Mixel has customized its D-PHY TX+ solution, combining D-PHY v2.1 and CSI-2 v1.3 functionality into a single IP block. It boasts high-speed transmit and receive speeds of 1.5Gbps per channel. In low-power mode, transmit and receive speeds operate at 10Mbps. The 4-channel D-PHY TX+ IP module provides more data channels for even higher transmission rates. The D-PHY TX+ IP has been completely redesigned for superior efficiency. It uses 30% less area than comparable D-PHY configurations, yet provides 100% test coverage of its hard macroblock through its BIST functionality.
The Mira050 sensor features both "all-on" and "all-standby" modes. However, the Mira050 can optimize sensor resolution, sampling, and frame rate to settings between these two extremes, keeping the MIPI transmission rate correspondingly synchronized. In effect, the sensor can adapt to its conditions, using only sufficient power to detect motion frame by frame.

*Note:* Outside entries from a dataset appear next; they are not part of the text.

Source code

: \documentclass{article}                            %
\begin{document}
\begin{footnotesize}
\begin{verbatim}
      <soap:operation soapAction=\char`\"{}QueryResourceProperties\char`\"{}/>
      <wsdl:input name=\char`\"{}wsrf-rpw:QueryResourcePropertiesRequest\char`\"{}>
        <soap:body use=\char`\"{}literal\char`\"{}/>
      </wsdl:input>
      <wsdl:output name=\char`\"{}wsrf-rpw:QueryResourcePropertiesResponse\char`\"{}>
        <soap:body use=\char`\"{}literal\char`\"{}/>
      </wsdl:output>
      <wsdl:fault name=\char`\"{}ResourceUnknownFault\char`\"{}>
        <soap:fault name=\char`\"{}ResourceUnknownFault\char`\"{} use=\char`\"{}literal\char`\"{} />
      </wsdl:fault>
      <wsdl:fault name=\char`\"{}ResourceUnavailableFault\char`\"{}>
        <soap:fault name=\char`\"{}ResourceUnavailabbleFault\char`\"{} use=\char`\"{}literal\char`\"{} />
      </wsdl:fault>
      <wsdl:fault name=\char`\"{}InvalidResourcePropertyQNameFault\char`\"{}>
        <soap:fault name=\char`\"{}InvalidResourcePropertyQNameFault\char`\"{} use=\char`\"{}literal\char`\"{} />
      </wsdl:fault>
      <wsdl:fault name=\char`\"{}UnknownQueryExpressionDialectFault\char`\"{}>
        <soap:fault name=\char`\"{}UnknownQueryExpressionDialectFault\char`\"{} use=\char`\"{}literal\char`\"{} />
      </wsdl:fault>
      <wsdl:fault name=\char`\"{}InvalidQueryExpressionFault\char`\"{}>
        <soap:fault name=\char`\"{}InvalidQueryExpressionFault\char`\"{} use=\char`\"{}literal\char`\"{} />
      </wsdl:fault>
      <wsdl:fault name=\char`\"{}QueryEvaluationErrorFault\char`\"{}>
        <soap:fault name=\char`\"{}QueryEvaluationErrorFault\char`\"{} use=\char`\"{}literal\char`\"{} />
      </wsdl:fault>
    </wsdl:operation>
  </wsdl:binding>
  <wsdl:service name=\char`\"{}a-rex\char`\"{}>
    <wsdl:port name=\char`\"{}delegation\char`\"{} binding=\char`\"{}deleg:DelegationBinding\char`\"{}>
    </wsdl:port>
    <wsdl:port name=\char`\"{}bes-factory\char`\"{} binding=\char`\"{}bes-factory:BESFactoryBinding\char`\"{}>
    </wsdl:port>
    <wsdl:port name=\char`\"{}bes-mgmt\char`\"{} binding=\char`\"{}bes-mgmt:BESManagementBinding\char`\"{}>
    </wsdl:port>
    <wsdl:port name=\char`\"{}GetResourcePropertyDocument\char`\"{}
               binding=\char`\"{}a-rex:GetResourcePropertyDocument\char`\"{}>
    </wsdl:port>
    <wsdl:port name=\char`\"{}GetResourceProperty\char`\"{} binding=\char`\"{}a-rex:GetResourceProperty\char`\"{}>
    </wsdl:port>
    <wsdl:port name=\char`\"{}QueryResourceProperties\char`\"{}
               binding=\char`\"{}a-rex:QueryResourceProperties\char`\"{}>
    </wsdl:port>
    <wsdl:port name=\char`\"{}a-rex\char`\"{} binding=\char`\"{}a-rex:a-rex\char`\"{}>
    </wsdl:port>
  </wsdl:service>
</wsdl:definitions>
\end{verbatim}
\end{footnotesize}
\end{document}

Event detection begins by tiling one or more regions of interest within the sensor's field of view. Uncompromising streaming performance up to 290 fps is delivered by coordinating the Mira050 sensor's resolution and sampling rate, frame rate, and MIPI transfer rate, and by rapidly switching between modes, while saving energy by reducing resolution and frame rate where appropriate. Mixel MIPI IP is an integral part of this solution, providing performance, power manageability, one-time silicon success, and production testability.
Summary:
The MIPI interface provides flexibility and scalability for achieving ultra-low power consumption in streaming sensors. By combining the low duty cycle sensor principle, the flexibility of the MIPI D-PHY and CSI-2 interface, and advanced image processing techniques, superior performance and power efficiency can be achieved.